-- Exercise objective --
Copy out the data from the line containing "intercept the HTTP" to its last line, exactly. No pictures.
===============
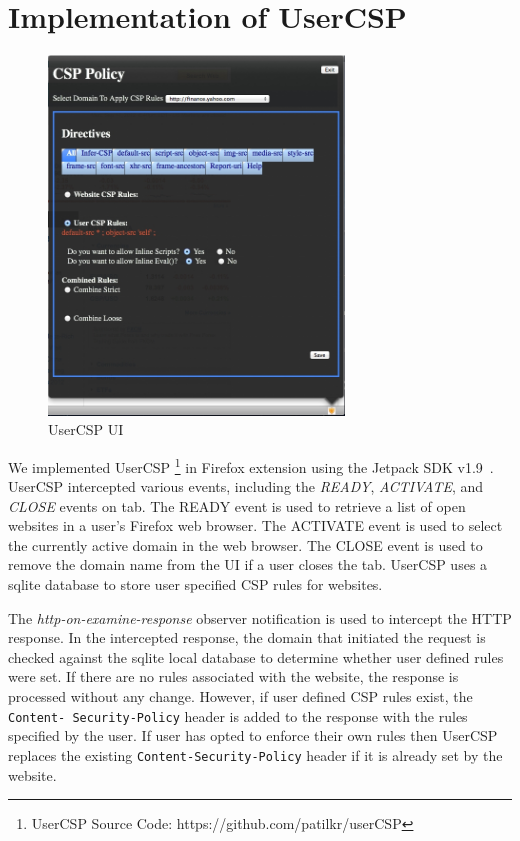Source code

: \section {Implementation of UserCSP}
\label{sec:imp}

\begin{figure}[!ht]
\begin{center}
\includegraphics[width=0.7\textwidth]{UserCSP-ui}
\end{center}
\caption{UserCSP UI}
\label{fig:userCSP-ui}
\end{figure}

We implemented UserCSP \footnote[1]{UserCSP Source Code:
  https://github.com/patilkr/userCSP} in Firefox extension using the
Jetpack SDK v1.9~\cite{JetPack-SDK}. UserCSP intercepted various
events, including the {\it READY}, {\it ACTIVATE}, and {\it CLOSE} events on
tab. The READY event is used to retrieve a list of open websites in a
user's Firefox web browser. The ACTIVATE event is used to select the
currently active domain in the web browser.  The CLOSE event is used
to remove the domain name from the UI if a user closes the
tab. UserCSP uses a sqlite database to store user specified CSP rules
for websites.

The {\it http-on-examine-response} observer notification is used to
intercept the HTTP response. In the intercepted response, the domain
that initiated the request is checked against the sqlite local
database to determine whether user defined rules were set. If there
are no rules associated with the website, the response is processed
without any change.  However, if user defined CSP rules exist, the
{\tt Content- Security-Policy} header is added to the response with
the rules specified by the user. If user has opted to enforce their
own rules then UserCSP replaces the existing {\tt Content-Security-Policy} header if it is already set by the website.

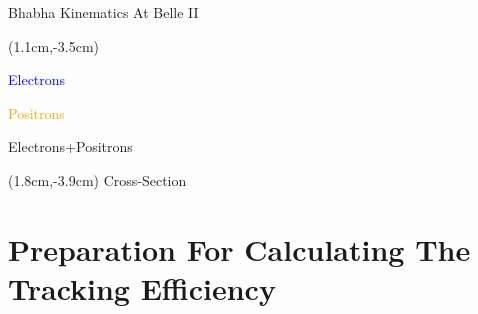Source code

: \documentclass[8pt]{beamer}
\begin{document}
\begin{frame}{Bhabha Kinematics At Belle II}

	
	

\begin{textblock*}{4cm}(1.1cm,-3.5cm)
	\small{
	\textcolor{blue}{Electrons}
	
	\textcolor{orange}{Positrons}
		
	\textcolor{OliveGreen}{Electrons+Positrons}
}
\end{textblock*}


\begin{textblock*}{4cm}(1.8cm,-3.9cm)
	Cross-Section
\end{textblock*}






\end{frame}





\section{Preparation For Calculating The Tracking Efficiency}
\end{document}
===============
-- Answer box --
intercept the HTTP response. In the intercepted response, the domain
that initiated the request is checked against the sqlite local
database to determine whether user defined rules were set. If there
are no rules associated with the website, the response is processed
without any change.  However, if user defined CSP rules exist, the
{\tt Content- Security-Policy} header is added to the response with
the rules specified by the user. If user has opted to enforce their
own rules then UserCSP replaces the existing {\tt Content-Security-Policy} header if it is already set by the website.

Source code

: \documentclass[8pt]{beamer}
\begin{document}
\begin{frame}{Bhabha Kinematics At Belle II}

	
	

\begin{textblock*}{4cm}(1.1cm,-3.5cm)
	\small{
	\textcolor{blue}{Electrons}
	
	\textcolor{orange}{Positrons}
		
	\textcolor{OliveGreen}{Electrons+Positrons}
}
\end{textblock*}


\begin{textblock*}{4cm}(1.8cm,-3.9cm)
	Cross-Section
\end{textblock*}






\end{frame}





\section{Preparation For Calculating The Tracking Efficiency}
\end{document}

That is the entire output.